When one part of the European Commission is busy telling us about the importance of paying due regard to the privacy rights of EU citizens (and they will be very busy indeed tomorrow when the DP reform plans are launched) and another part is taking no notice, it looks a lot like hypocrisy. To be fair, in a world where {even the right hand of Paul Daniels does not know what his left hand is doing:}, there is the possibility that some part of the European Commission just hasn’t got the message. But hypocrisy is a better bet.

The EU and hypocrisy both get rather a bad press. I am not an EU basher. In the field of IT law, the Commission has, in my view, a better record than the UK government. That’s especially the case on the competition side but I think it is true too of data protection, where Commissioner’s have generally taken a principled approach. But then I am not here to condemn hypocrisy too strongly either – no parent could live without healthy doses of it and it can be irresistibly attractive. I have not been frightened to embrace it from time to time.

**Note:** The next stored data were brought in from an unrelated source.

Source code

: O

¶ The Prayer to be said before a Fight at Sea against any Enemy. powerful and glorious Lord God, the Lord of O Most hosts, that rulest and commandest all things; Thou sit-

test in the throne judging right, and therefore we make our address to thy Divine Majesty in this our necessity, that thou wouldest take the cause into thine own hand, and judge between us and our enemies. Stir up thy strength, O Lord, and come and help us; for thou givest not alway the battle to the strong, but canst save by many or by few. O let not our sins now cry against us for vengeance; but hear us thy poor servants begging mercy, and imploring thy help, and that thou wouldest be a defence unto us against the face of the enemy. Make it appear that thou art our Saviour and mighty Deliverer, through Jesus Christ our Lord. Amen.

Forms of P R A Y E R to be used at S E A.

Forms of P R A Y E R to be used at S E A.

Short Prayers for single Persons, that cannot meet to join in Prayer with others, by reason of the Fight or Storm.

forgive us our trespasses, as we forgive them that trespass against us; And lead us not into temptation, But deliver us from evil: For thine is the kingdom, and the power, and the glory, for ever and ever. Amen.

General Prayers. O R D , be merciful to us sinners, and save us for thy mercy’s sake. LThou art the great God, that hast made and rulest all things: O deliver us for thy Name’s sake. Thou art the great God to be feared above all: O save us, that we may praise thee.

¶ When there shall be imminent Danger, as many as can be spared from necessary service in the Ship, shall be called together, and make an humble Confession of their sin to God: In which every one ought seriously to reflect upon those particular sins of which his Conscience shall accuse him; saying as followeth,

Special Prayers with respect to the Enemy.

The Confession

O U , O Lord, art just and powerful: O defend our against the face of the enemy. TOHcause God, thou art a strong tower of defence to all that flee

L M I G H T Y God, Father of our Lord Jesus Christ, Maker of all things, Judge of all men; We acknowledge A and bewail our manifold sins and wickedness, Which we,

But there is a time and place for hypocrisy. Wouldn’t it be nice if Ms Reding laid great emphasis tomorrow on how all organs of the state, including the Commission, must set an example to the Googles and Amazons of this world? She might acknowledge that the State cannot be trusted and declare it her personal mission to reinvestigate the PNR agreements (all of them). She might promise to add her weight to the too-polite protests of the Article 29 Working Party.

I can dream. And much good will it do me.